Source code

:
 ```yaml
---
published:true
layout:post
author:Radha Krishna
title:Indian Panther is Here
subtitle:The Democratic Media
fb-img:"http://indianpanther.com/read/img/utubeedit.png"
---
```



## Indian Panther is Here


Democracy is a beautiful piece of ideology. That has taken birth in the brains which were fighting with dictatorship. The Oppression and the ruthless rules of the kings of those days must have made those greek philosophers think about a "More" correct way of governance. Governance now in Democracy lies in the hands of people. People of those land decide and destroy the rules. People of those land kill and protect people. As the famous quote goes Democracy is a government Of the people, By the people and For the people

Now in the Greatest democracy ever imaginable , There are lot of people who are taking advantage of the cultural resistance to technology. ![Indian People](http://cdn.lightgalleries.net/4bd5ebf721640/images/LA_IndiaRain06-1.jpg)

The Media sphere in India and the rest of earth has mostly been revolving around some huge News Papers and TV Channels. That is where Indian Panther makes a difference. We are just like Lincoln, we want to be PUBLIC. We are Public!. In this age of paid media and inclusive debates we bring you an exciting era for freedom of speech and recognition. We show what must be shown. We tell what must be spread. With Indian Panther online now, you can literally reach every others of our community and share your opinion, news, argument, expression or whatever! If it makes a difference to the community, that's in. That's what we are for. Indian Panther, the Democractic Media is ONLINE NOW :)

____

• WORK INSTRUCTIONS: Among the entries above, find the line with "## Indian Panther is Here" and the line with "Now in the Greatest"; give again exactly these two lines and all lines between them.

• RESULT OF THIS TASK:
## Indian Panther is Here


Democracy is a beautiful piece of ideology. That has taken birth in the brains which were fighting with dictatorship. The Oppression and the ruthless rules of the kings of those days must have made those greek philosophers think about a "More" correct way of governance. Governance now in Democracy lies in the hands of people. People of those land decide and destroy the rules. People of those land kill and protect people. As the famous quote goes Democracy is a government Of the people, By the people and For the people

Now in the Greatest democracy ever imaginable , There are lot of people who are taking advantage of the cultural resistance to technology. ![Indian People](http://cdn.lightgalleries.net/4bd5ebf721640/images/LA_IndiaRain06-1.jpg)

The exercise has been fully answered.